Task requirements: In the records below, begin at the line containing "3. Therefore, it is due to design." and end at the line containing "3. Therefore, the universe has a cause."; quote every line in that span exactly, including both boundary lines, and no others.

(Saved entries)
--------------------------------------------------

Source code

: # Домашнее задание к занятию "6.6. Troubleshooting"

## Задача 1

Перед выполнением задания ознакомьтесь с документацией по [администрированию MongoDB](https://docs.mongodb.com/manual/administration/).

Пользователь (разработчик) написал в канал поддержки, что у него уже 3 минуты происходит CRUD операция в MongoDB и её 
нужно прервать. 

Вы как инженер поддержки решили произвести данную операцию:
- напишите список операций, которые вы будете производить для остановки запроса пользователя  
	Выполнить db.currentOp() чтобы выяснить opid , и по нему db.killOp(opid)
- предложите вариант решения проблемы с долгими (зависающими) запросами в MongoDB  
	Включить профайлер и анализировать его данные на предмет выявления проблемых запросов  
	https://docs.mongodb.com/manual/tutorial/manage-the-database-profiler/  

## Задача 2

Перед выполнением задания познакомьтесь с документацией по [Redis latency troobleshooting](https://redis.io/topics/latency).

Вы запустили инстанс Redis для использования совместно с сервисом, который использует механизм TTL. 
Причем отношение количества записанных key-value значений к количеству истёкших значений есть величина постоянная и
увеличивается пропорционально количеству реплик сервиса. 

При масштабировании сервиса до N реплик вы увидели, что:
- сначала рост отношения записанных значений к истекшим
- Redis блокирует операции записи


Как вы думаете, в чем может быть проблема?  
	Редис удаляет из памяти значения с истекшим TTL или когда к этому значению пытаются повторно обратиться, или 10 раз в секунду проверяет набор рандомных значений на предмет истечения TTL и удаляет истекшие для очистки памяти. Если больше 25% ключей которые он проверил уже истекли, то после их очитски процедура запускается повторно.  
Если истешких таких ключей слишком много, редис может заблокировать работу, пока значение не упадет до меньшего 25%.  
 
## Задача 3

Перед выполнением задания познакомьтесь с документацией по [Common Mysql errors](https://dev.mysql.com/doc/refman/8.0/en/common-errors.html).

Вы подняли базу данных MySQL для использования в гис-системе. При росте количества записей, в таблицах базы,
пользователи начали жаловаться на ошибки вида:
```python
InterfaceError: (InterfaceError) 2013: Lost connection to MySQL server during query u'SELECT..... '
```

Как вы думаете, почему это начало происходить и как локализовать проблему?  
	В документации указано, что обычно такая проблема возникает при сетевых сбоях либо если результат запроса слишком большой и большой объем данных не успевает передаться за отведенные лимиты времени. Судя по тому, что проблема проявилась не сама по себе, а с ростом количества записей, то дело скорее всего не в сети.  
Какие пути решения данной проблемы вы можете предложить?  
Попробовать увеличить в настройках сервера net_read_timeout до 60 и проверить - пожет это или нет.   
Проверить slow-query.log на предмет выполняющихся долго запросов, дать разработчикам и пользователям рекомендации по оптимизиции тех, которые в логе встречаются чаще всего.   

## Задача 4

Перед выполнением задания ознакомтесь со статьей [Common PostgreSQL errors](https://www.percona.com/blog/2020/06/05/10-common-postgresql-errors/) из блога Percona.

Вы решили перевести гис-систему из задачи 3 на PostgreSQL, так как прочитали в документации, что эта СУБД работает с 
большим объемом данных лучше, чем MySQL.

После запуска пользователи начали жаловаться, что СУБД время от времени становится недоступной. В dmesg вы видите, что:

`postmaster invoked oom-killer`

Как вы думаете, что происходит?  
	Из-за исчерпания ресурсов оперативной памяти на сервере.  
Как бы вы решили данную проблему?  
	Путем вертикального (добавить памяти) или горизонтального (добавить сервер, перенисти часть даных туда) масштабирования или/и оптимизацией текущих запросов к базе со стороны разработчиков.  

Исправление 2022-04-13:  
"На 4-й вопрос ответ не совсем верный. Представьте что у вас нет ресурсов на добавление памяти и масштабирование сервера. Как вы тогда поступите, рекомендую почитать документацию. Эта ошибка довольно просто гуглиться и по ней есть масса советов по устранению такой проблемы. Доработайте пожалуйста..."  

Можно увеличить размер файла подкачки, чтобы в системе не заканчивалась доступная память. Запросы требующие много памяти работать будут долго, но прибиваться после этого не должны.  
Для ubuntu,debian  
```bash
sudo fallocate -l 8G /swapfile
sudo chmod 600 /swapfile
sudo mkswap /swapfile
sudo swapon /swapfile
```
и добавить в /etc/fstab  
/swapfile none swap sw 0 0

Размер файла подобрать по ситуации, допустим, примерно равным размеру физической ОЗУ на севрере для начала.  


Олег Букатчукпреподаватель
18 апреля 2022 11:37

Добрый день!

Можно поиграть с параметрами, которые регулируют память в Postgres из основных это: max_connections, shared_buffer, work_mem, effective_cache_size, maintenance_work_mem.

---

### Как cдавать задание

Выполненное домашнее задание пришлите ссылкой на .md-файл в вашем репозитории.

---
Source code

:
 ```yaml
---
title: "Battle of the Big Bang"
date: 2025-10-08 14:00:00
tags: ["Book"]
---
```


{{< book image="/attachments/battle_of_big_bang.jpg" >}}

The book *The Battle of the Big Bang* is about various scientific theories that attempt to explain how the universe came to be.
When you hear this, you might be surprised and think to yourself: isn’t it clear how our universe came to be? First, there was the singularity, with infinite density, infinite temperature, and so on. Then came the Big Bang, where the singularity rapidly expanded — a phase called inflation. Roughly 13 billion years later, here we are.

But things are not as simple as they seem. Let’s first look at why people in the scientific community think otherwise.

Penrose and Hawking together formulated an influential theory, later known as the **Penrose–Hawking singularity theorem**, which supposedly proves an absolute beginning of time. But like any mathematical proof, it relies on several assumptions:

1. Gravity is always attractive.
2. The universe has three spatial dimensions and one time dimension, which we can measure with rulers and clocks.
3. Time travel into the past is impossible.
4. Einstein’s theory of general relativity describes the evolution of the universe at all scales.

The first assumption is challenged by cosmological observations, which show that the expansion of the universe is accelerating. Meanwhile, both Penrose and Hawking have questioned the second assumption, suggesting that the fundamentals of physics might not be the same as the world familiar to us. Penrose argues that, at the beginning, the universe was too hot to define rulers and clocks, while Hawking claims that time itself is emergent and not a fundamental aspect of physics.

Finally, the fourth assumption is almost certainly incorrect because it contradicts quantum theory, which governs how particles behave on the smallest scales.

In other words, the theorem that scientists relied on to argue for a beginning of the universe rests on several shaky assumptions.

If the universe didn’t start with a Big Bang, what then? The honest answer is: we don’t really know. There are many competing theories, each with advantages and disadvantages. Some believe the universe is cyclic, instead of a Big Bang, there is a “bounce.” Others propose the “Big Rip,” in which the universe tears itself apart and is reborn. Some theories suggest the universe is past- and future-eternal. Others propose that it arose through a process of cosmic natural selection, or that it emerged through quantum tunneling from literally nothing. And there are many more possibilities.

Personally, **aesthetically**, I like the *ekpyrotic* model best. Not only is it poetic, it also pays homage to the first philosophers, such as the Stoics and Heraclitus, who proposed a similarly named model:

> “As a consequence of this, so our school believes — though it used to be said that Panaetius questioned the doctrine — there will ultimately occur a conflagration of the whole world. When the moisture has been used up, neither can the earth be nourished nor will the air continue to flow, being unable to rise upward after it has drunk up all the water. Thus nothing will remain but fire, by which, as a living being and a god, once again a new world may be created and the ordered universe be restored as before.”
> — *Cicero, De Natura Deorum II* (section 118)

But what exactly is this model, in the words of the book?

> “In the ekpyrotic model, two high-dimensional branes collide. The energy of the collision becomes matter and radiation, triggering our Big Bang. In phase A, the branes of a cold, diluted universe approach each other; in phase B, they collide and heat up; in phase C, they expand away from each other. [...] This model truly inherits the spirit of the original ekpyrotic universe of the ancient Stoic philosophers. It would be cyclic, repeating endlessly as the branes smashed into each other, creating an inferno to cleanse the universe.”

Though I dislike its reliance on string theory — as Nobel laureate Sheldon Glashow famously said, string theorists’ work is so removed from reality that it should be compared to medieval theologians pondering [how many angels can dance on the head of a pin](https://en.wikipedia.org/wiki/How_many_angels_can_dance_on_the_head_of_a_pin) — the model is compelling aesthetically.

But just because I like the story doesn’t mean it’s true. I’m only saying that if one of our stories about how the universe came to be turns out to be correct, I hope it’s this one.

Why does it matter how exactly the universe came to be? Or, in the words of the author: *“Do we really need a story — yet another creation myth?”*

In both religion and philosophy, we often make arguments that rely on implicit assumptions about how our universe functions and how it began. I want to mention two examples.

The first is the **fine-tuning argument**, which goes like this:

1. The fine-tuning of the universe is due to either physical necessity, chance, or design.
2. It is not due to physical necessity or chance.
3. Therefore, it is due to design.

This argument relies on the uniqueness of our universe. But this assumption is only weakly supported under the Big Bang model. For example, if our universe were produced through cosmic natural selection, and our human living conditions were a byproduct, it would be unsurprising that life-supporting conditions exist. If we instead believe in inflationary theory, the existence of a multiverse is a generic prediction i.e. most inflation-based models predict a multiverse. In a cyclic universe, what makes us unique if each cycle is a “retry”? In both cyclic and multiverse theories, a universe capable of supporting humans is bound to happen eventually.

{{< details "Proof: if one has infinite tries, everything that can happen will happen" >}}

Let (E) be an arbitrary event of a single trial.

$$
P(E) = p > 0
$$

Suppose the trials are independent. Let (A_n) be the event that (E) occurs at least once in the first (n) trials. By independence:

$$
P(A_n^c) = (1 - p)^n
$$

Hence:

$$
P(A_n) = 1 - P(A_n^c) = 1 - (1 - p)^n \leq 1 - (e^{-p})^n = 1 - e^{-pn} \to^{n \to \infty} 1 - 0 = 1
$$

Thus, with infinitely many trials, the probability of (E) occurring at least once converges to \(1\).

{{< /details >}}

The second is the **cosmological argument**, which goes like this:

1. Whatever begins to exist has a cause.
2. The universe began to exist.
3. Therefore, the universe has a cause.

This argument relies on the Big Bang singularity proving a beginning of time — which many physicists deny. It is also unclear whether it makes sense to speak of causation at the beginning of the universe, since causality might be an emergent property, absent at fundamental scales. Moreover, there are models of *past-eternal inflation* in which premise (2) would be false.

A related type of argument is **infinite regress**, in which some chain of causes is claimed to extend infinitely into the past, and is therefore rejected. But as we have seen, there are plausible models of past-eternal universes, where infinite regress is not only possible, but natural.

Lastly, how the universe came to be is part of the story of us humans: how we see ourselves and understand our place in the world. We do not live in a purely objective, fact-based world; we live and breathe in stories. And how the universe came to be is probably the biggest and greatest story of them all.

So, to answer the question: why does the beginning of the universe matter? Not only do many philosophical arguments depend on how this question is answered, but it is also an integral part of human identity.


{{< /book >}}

--------------------------------------------------

Answer:
3. Therefore, it is due to design.

This argument relies on the uniqueness of our universe. But this assumption is only weakly supported under the Big Bang model. For example, if our universe were produced through cosmic natural selection, and our human living conditions were a byproduct, it would be unsurprising that life-supporting conditions exist. If we instead believe in inflationary theory, the existence of a multiverse is a generic prediction i.e. most inflation-based models predict a multiverse. In a cyclic universe, what makes us unique if each cycle is a “retry”? In both cyclic and multiverse theories, a universe capable of supporting humans is bound to happen eventually.

{{< details "Proof: if one has infinite tries, everything that can happen will happen" >}}

Let (E) be an arbitrary event of a single trial.

$$
P(E) = p > 0
$$

Suppose the trials are independent. Let (A_n) be the event that (E) occurs at least once in the first (n) trials. By independence:

$$
P(A_n^c) = (1 - p)^n
$$

Hence:

$$
P(A_n) = 1 - P(A_n^c) = 1 - (1 - p)^n \leq 1 - (e^{-p})^n = 1 - e^{-pn} \to^{n \to \infty} 1 - 0 = 1
$$

Thus, with infinitely many trials, the probability of (E) occurring at least once converges to \(1\).

{{< /details >}}

The second is the **cosmological argument**, which goes like this:

1. Whatever begins to exist has a cause.
2. The universe began to exist.
3. Therefore, the universe has a cause.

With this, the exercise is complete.